Give the policy a name, e.g. ‘Identity-Man-Passwordless-Users’, make sure to include the users who were passwordless capable, select all cloud apps and select ‘Any location’ as the condition (no exceptions required, ‘zero-trust’ -eq ‘Always verify’).

Next, within the ‘Access Controls’ hit ‘Grant’ and hit the checkbox at ‘Require authentication strength’, as you can see the ‘Custom Pwdless Strength’ is available in the dropdown which we just created. You can see as well that the ‘Require multifactor authentication’ grant option is greyed out automatically for you now.

Now verify if the policy is configured correctly (please don’t include your ‘break the glass’ account, if so, make sure it’s excluded. This is the ‘break the glass account’ should not be impacted by an ‘Authentication strength’ or ‘Require multi factor authentication’ grant control as it could be used in case of emergencies, e.g. a Multifactor Authentication outage). Once ready make sure the ‘Enable policy’ setting is set to ‘On’ and hit ‘Create’.

Now we reviewed the users which are passwordless capable, we configured the authentication strength and the conditional access policy. Let’s have a look at the different user experiences and troubleshooting steps you can take.
Step 4 – Different end user experiences and troubleshooting
For the different end user experiences and troubleshooting with the ‘Custom Pwdless Strength’ let’s have a look at two different example scenarios.
Example 1: Sign in with passwordless methods registered
In example 1 we sign-in with our johny.bravo@identity-man.eu account with passwordless methods configured.
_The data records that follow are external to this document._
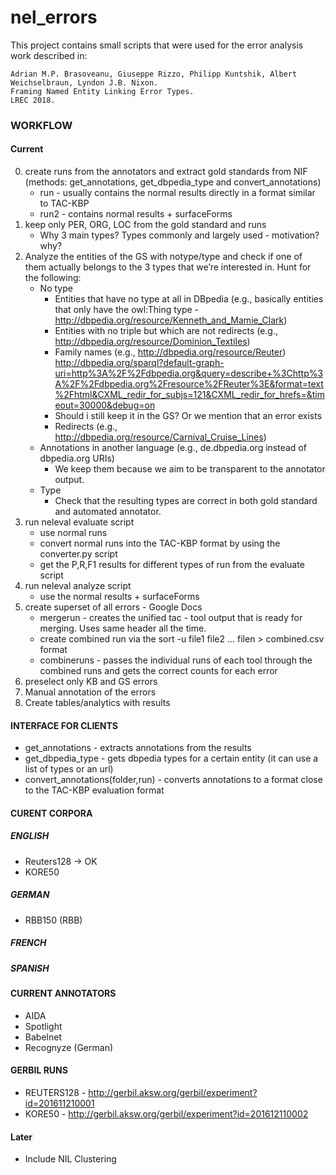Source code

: # nel_errors



This project contains small scripts that were used for the error analysis work described in:

    Adrian M.P. Brasoveanu, Giuseppe Rizzo, Philipp Kuntshik, Albert Weichselbraun, Lyndon J.B. Nixon. 
    Framing Named Entity Linking Error Types. 
    LREC 2018.

### WORKFLOW

#### Current
0. create runs from the annotators and extract gold standards from NIF (methods: get_annotations, get_dbpedia_type and convert_annotations)
    * run - usually contains the normal results directly in a format similar to TAC-KBP
    * run2 - contains normal results + surfaceForms
1. keep only PER, ORG, LOC from the gold standard and runs
    * Why 3 main types? Types commonly and largely used - motivation? why?
2. Analyze the entities of the GS with notype/type and check if one of them actually belongs to the 3 types that we’re interested in. Hunt for the following: 
    * No type
        * Entities that have no type at all in DBpedia (e.g., basically entities that only have the owl:Thing type - http://dbpedia.org/resource/Kenneth_and_Mamie_Clark)
        * Entities with no triple but which are not redirects (e.g., http://dbpedia.org/resource/Dominion_Textiles)
        * Family names (e.g., http://dbpedia.org/resource/Reuter)
http://dbpedia.org/sparql?default-graph-uri=http%3A%2F%2Fdbpedia.org&query=describe+%3Chttp%3A%2F%2Fdbpedia.org%2Fresource%2FReuter%3E&format=text%2Fhtml&CXML_redir_for_subjs=121&CXML_redir_for_hrefs=&timeout=30000&debug=on 
        * Should i still keep it in the GS? Or we mention that an error exists
        * Redirects (e.g., http://dbpedia.org/resource/Carnival_Cruise_Lines)
    * Annotations in another language (e.g., de.dbpedia.org instead of dbpedia.org URIs) 
        * We keep them because we aim to be transparent to the annotator output.
    * Type
        * Check that the resulting types are correct in both gold standard and automated annotator.
3. run neleval evaluate script
    * use normal runs
    * convert normal runs into the TAC-KBP format by using the converter.py script
    * get the P,R,F1 results for different types of run from the evaluate script
4. run neleval analyze script
    * use the normal results + surfaceForms
5. create superset of all errors - Google Docs
    * mergerun - creates the unified tac - tool output that is ready for merging. Uses same header all the time.
    * create combined run via the sort -u file1 file2 ... filen > combined.csv format
    * combineruns - passes the individual runs of each tool through the combined runs and gets the correct counts for each error
6. preselect only KB and GS errors 
7. Manual annotation of the errors
8. Create tables/analytics with results

#### INTERFACE FOR CLIENTS
* get_annotations - extracts annotations from the results
* get_dbpedia_type - gets dbpedia types for a certain entity (it can use a list of types or an url)
* convert_annotations(folder,run) - converts annotations to a format close to the TAC-KBP evaluation format

#### CURENT CORPORA

##### ENGLISH
* Reuters128 -> OK
* KORE50
##### GERMAN
* RBB150 (RBB)
##### FRENCH
##### SPANISH



#### CURRENT ANNOTATORS
* AIDA 
* Spotlight
* Babelnet
* Recognyze (German)

#### GERBIL RUNS
* REUTERS128 - http://gerbil.aksw.org/gerbil/experiment?id=201611210001
* KORE50 - http://gerbil.aksw.org/gerbil/experiment?id=201612110002

#### Later
* Include NIL Clustering
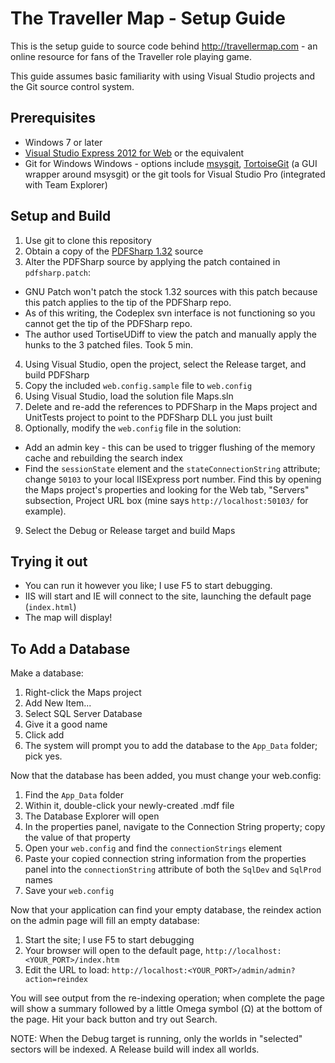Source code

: The Traveller Map - Setup Guide
================================

This is the setup guide to source code behind http://travellermap.com - an online resource for fans
of the Traveller role playing game.

This guide assumes basic familiarity with using Visual Studio projects and the Git source control system.

Prerequisites
-------------
* Windows 7 or later
* [Visual Studio Express 2012 for Web](http://www.microsoft.com/visualstudio/eng/products/visual-studio-express-for-web) or the equivalent
* Git for Windows Windows - options include
[msysgit](https://code.google.com/p/msysgit/),
[TortoiseGit](https://code.google.com/p/tortoisegit/) (a GUI wrapper around msysgit)
or the git tools for Visual Studio Pro (integrated with Team Explorer)

Setup and Build
---------------
1. Use git to clone this repository
2. Obtain a copy of the [PDFSharp 1.32](http://pdfsharp.codeplex.com/) source
3. Alter the PDFSharp source by applying the patch contained in `pdfsharp.patch`:
 * GNU Patch won't patch the stock 1.32 sources with this patch because this patch applies to the tip of the PDFSharp repo.
 * As of this writing, the Codeplex svn interface is not functioning so you cannot get the tip of the PDFSharp repo.
 * The author used TortiseUDiff to view the patch and manually apply the hunks to the 3 patched files. Took 5 min.
4. Using Visual Studio, open the project, select the Release target, and build PDFSharp
5. Copy the included `web.config.sample` file to `web.config`
6. Using Visual Studio, load the solution file Maps.sln
7. Delete and re-add the references to PDFSharp in the Maps project and UnitTests project to point to the PDFSharp DLL you just built
8. Optionally, modify the `web.config` file in the solution:
 * Add an admin key - this can be used to trigger flushing of the memory cache and rebuilding the search index
 * Find the `sessionState` element and the `stateConnectionString` attribute; change `50103` to
 your local IISExpress port number. Find this by opening the Maps project's properties and looking for the
 Web tab, "Servers" subsection, Project URL box (mine says `http://localhost:50103/` for example).
9. Select the Debug or Release target and build Maps

Trying it out
-------------
* You can run it however you like; I use F5 to start debugging.
* IIS will start and IE will connect to the site, launching the default page (`index.html`)
* The map will display!

To Add a Database
-----------------
Make a database:

1. Right-click the Maps project
2. Add New Item...
3. Select SQL Server Database
4. Give it a good name
5. Click add
6. The system will prompt you to add the database to the `App_Data` folder; pick yes.

Now that the database has been added, you must change your web.config:

1. Find the `App_Data` folder
2. Within it, double-click your newly-created .mdf file
3. The Database Explorer will open
4. In the properties panel, navigate to the Connection String property; copy the value of that property
5. Open your `web.config` and find the `connectionStrings` element
6. Paste your copied connection string information from the properties panel into the `connectionString` attribute of both the `SqlDev` and `SqlProd` names
7. Save your `web.config`

Now that your application can find your empty database, the reindex action on the admin page will fill an empty database:

1. Start the site; I use F5 to start debugging
2. Your browser will open to the default page, `http://localhost:<YOUR_PORT>/index.htm`
2. Edit the URL to load: `http://localhost:<YOUR_PORT>/admin/admin?action=reindex`

You will see output from the re-indexing operation; when complete the page will show a summary followed by a little Omega symbol (&Omega;) at the bottom of the page. Hit your back button and try out Search.

NOTE: When the Debug target is running, only the worlds in "selected" sectors will be indexed. A Release build will index all worlds.
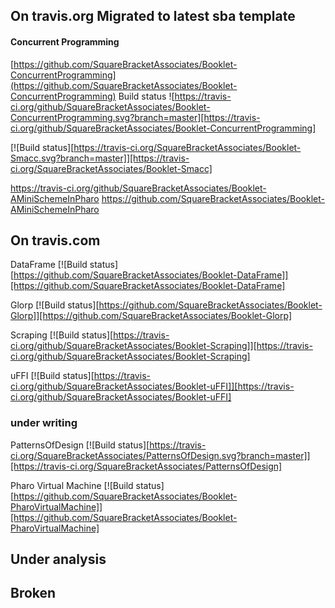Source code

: 

## On travis.org Migrated to latest sba template 

#### Concurrent Programming
[https://github.com/SquareBracketAssociates/Booklet-ConcurrentProgramming](https://github.com/SquareBracketAssociates/Booklet-ConcurrentProgramming)
 Build status ![https://travis-ci.org/github/SquareBracketAssociates/Booklet-ConcurrentProgramming.svg?branch=master][https://travis-ci.org/github/SquareBracketAssociates/Booklet-ConcurrentProgramming]

[![Build status][https://travis-ci.org/SquareBracketAssociates/Booklet-Smacc.svg?branch=master]][https://travis-ci.org/SquareBracketAssociates/Booklet-Smacc]

https://travis-ci.org/github/SquareBracketAssociates/Booklet-AMiniSchemeInPharo
https://github.com/SquareBracketAssociates/Booklet-AMiniSchemeInPharo

## On travis.com


DataFrame
[![Build status][https://github.com/SquareBracketAssociates/Booklet-DataFrame]][https://github.com/SquareBracketAssociates/Booklet-DataFrame]

Glorp
[![Build status][https://github.com/SquareBracketAssociates/Booklet-Glorp]][https://github.com/SquareBracketAssociates/Booklet-Glorp]

Scraping
[![Build status][https://travis-ci.org/github/SquareBracketAssociates/Booklet-Scraping]][https://travis-ci.org/github/SquareBracketAssociates/Booklet-Scraping]

uFFI
[![Build status][https://travis-ci.org/github/SquareBracketAssociates/Booklet-uFFI]][https://travis-ci.org/github/SquareBracketAssociates/Booklet-uFFI]







### under writing
PatternsOfDesign
[![Build status][https://travis-ci.org/SquareBracketAssociates/PatternsOfDesign.svg?branch=master]][https://travis-ci.org/SquareBracketAssociates/PatternsOfDesign]

Pharo Virtual Machine 
[![Build status][https://github.com/SquareBracketAssociates/Booklet-PharoVirtualMachine]][https://github.com/SquareBracketAssociates/Booklet-PharoVirtualMachine]


## Under analysis

## Broken 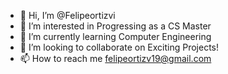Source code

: - 👋 Hi, I’m @Felipeortizvi
- 👀 I’m interested in Progressing as a CS Master
- 🌱 I’m currently learning Computer Engineering
- 💞️ I’m looking to collaborate on Exciting Projects!
- 📫 How to reach me felipeortizv19@gmail.com

<!---
Felipeortizvi/Felipeortizvi is a ✨ special ✨ repository because its `README.md` (this file) appears on your GitHub profile.
You can click the Preview link to take a look at your changes.
--->
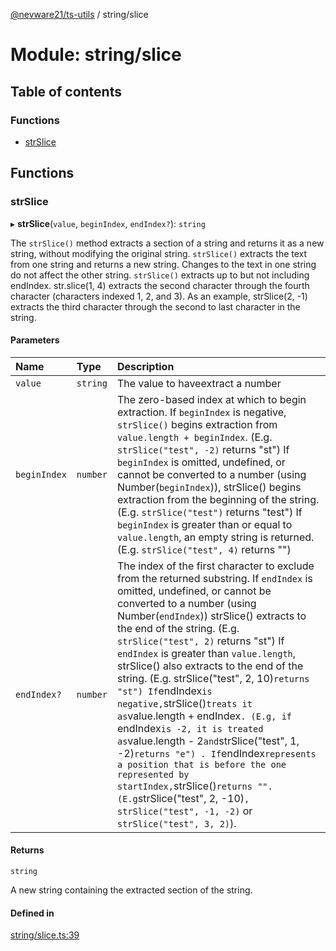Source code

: [@nevware21/ts-utils](../README.md) / string/slice

# Module: string/slice

## Table of contents

### Functions

- [strSlice](string_slice.md#strslice)

## Functions

### strSlice

▸ **strSlice**(`value`, `beginIndex`, `endIndex?`): `string`

The `strSlice()` method extracts a section of a string and returns it as a new string, without
modifying the original string.
`strSlice()` extracts the text from one string and returns a new string. Changes to the text in one
string do not affect the other string.
`strSlice()` extracts up to but not including endIndex. str.slice(1, 4) extracts the second character
through the fourth character (characters indexed 1, 2, and 3).
As an example, strSlice(2, -1) extracts the third character through the second to last character
in the string.

#### Parameters

| Name | Type | Description |
| :------ | :------ | :------ |
| `value` | `string` | The value to haveextract a number |
| `beginIndex` | `number` | The zero-based index at which to begin extraction. If `beginIndex` is negative, `strSlice()` begins extraction from `value.length + beginIndex`. (E.g. `strSlice("test", -2)` returns "st") If `beginIndex` is omitted, undefined, or cannot be converted to a number (using Number(`beginIndex`)), strSlice() begins extraction from the beginning of the string. (E.g. `strSlice("test")` returns "test") If `beginIndex` is greater than or equal to `value.length`, an empty string is returned. (E.g. `strSlice("test", 4)` returns "") |
| `endIndex?` | `number` | The index of the first character to exclude from the returned substring. If `endIndex` is omitted, undefined, or cannot be converted to a number (using Number(`endIndex`)) strSlice() extracts to the end of the string. (E.g. `strSlice("test", 2)` returns "st") If `endIndex` is greater than `value.length`, strSlice() also extracts to the end of the string. (E.g. strSlice("test", 2, 10)` returns "st") If `endIndex` is negative, `strSlice()` treats it as `value.length + endIndex`. (E.g, if `endIndex` is -2, it is treated as `value.length - 2` and `strSlice("test", 1, -2)` returns "e") . If `endIndex` represents a position that is before the one represented by startIndex, `strSlice()` returns "". (E.g `strSlice("test", 2, -10)`, strSlice("test", -1, -2)` or `strSlice("test", 3, 2)`). |

#### Returns

`string`

A new string containing the extracted section of the string.

#### Defined in

[string/slice.ts:39](https://github.com/nevware21/ts-utils/blob/e2a920b/ts-utils/src/string/slice.ts#L39)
Once we’ve typed in our user ID we can see that besides password there are ‘Other ways to sign-in’.

Once you hit ‘Other ways to sign in’ other sign-in options are shown, which are ‘Windows Hello or a security key’, ‘Approve a request on the Microsoft Authenticator app’ and ‘Use my password’. Wait… what? I haven’t selected ‘Password‘ as a method within the ‘Custom Pwdless Strength’? Correct, as explained at the start of this blog, at this time Entra ID wasn’t able to check which ‘Authentication Strength’ my user needs to match. So, let’s see what happens when I ‘Use my password’.

Once the correct password is entered, I’m getting prompted within the Authenticator App and if approved I’m signed in, should that really happen?

Well, the answer is yes, this as the Authenticator App is enabled for Phone sign-in and with the above prompt you simply signed in with Phone sign-in. This can also be seen in within the sign-in logs under the ‘Authentication Details’. As you can see, I’ve typed in my password and afterwards used passwordless phone sign-in to get into my account. With that I’m matching the ‘Custom pwdless strength’ requirement as you can see as well.

If we would have signed in with a method which isn’t selected within the ‘Custom Pwdless Strength’ we would be able to see that the sign-in is interrupted and I’m pro-actively getting prompted with another method being available beneath my account which is matching the ‘Custom Pwdless Strength’. In the sign-in logs you can see this ‘interrupted’ behaviour as well and we can see that the Conditional Access policy ‘Identity-Man-Passwordless-Users’ is causing this and set the status to ‘Failure’ (which is correct). After this ‘interrupted’ behaviour I’m automatically prompted with one of the methods within my account which do match the ‘Custom Pwdless Strength’ and once successful I’m signed in.

NOTE: To produce this example I’ve removed the ‘Temporary Access Pass (one-time use)’ from my ‘Custom Pwdless Strength’.
Example 2: Sign in without passwordless methods registered
Now let’s have a look at what happens when we sign in but don’t have any method available which would match the ‘Custom Pwdless Strength’ we configured. After a sign-in with for example a username and password and regular number matching we get the message ‘More information required’ and only can hit ‘Next’.

Once you’ve hit ‘Next’ you get the message to contact your admin to get a Temporary Access Pass and make sure to bootstrap your account with Passwordless methods.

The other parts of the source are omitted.